═══ GIVEN DATA ═══
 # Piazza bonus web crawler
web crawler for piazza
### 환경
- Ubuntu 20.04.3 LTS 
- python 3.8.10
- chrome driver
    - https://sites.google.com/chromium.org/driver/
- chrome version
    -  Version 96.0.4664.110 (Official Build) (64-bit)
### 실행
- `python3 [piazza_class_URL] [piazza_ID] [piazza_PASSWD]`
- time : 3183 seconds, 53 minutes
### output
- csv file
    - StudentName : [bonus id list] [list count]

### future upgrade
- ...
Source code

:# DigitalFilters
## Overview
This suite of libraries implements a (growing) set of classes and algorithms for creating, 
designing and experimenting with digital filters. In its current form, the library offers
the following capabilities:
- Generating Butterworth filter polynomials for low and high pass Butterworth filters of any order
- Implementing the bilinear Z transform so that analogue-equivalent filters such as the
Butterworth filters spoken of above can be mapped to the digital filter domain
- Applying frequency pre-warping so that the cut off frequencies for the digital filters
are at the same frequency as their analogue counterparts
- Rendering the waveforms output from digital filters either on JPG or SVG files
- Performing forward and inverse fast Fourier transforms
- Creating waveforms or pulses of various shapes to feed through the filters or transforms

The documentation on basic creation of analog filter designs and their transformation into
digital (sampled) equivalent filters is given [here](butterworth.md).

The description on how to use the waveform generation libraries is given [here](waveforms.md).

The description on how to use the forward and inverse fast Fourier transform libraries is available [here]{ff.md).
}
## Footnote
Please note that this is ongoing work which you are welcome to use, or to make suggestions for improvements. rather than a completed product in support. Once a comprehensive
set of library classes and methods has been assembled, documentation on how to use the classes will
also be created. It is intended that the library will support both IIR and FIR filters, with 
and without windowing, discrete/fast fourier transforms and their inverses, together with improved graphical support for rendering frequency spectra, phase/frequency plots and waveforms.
═══
═══ GIVEN DATA ═══
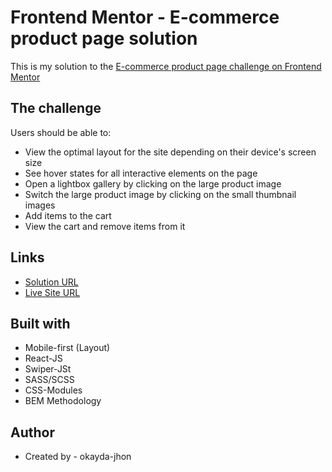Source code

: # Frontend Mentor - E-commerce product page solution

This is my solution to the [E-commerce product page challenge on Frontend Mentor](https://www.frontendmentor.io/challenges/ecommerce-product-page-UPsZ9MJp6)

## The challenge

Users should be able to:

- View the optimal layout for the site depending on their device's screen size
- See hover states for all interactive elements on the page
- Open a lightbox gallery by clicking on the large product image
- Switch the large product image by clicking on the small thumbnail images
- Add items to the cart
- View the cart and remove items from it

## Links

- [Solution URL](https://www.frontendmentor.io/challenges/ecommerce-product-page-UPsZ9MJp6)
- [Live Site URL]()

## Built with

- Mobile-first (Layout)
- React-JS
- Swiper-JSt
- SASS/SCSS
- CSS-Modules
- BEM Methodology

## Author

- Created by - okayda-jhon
═══
═══ GIVEN DATA ═══
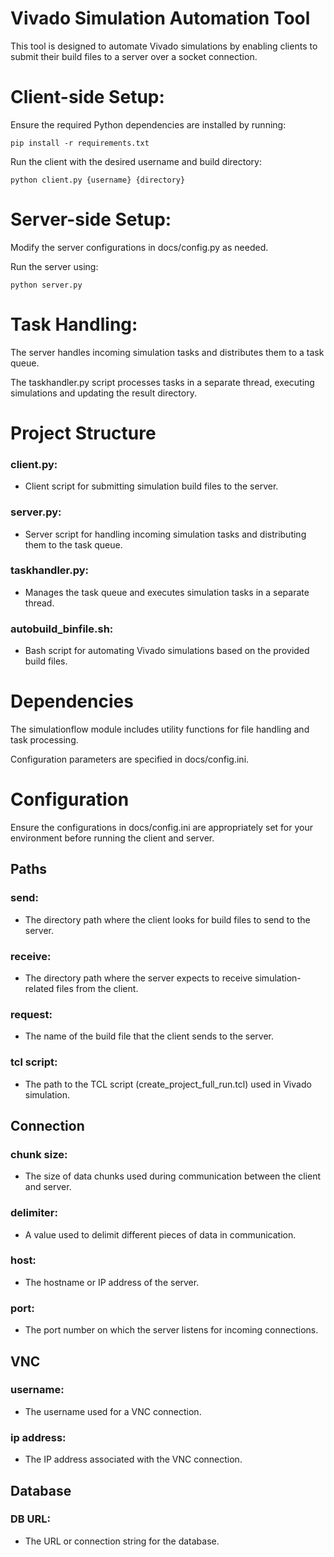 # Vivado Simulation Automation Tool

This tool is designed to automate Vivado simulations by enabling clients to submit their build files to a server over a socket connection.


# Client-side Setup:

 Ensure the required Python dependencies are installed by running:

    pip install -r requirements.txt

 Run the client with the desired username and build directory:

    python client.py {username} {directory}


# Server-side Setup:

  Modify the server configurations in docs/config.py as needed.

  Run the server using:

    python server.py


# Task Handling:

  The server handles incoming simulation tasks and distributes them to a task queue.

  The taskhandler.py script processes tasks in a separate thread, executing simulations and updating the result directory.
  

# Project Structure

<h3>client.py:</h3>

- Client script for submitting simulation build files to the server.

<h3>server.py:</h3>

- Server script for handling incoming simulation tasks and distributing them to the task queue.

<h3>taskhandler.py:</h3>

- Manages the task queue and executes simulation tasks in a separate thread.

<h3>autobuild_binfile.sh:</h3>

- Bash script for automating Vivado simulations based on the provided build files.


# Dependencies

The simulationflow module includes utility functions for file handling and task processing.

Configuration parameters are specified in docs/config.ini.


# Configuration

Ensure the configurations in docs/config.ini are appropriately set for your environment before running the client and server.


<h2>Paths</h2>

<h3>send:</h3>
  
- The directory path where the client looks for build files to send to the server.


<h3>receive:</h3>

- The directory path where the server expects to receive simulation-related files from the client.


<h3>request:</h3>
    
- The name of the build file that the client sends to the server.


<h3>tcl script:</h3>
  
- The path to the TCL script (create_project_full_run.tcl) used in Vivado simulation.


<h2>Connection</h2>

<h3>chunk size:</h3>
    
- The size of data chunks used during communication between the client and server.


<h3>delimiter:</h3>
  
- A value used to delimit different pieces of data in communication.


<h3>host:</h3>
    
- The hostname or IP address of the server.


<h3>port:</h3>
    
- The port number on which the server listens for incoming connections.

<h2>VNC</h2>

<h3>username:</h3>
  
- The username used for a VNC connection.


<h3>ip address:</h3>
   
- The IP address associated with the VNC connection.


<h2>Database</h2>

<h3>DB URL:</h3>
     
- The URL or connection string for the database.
═══
Across the data above, count every line with "configurations" in it and write only the total.

2